(PROBLEM STATEMENT) Return only the number of lines in the entries below that hold the word "core".

--- LISTED RECORDS Enclosed Below ---

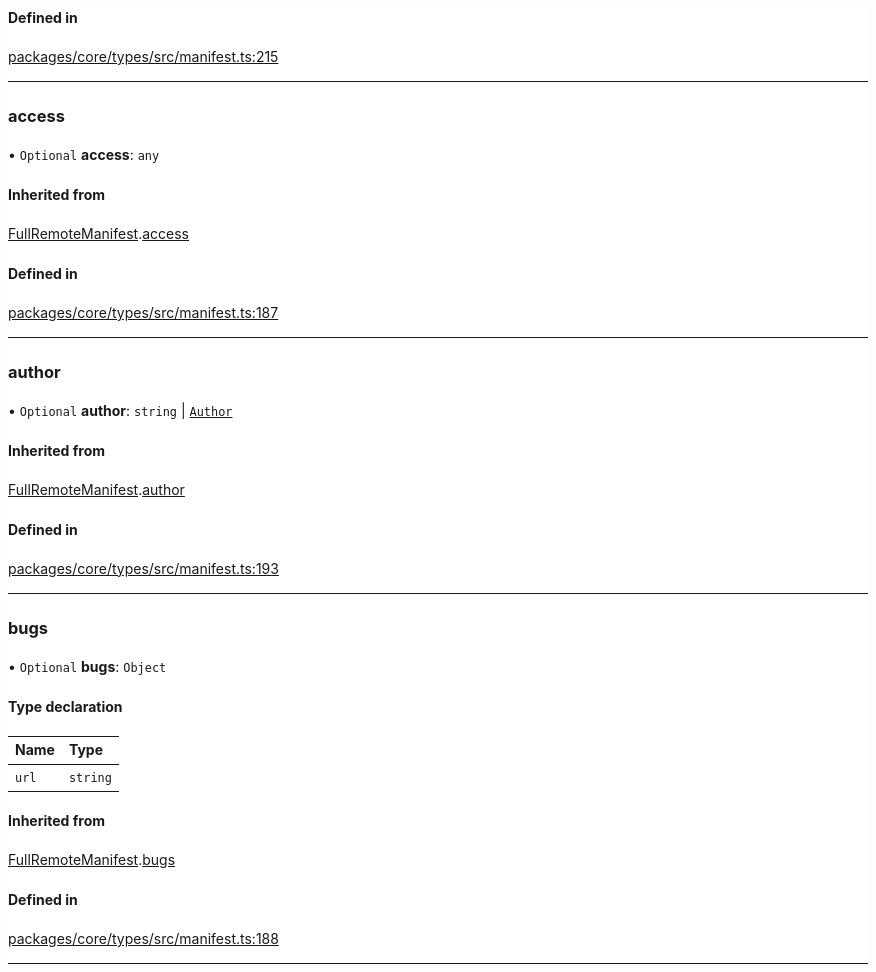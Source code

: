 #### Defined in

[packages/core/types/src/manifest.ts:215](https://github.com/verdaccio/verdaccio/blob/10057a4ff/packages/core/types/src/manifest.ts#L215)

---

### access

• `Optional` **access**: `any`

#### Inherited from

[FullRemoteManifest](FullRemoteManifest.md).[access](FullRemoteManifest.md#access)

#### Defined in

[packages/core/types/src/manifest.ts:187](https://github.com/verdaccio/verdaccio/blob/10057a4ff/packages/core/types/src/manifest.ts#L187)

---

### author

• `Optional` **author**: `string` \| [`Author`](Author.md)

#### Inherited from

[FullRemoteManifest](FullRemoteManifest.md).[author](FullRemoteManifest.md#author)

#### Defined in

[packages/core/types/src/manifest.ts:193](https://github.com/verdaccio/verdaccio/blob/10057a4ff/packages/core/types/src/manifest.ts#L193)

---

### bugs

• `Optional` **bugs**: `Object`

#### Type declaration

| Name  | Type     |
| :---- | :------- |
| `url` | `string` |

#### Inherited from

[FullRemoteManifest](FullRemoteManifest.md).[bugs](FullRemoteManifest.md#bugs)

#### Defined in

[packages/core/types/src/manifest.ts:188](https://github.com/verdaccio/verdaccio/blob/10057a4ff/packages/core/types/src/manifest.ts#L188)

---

--- End of Enclosed LISTED RECORDS ---

(COMPLETED EXERCISE) 4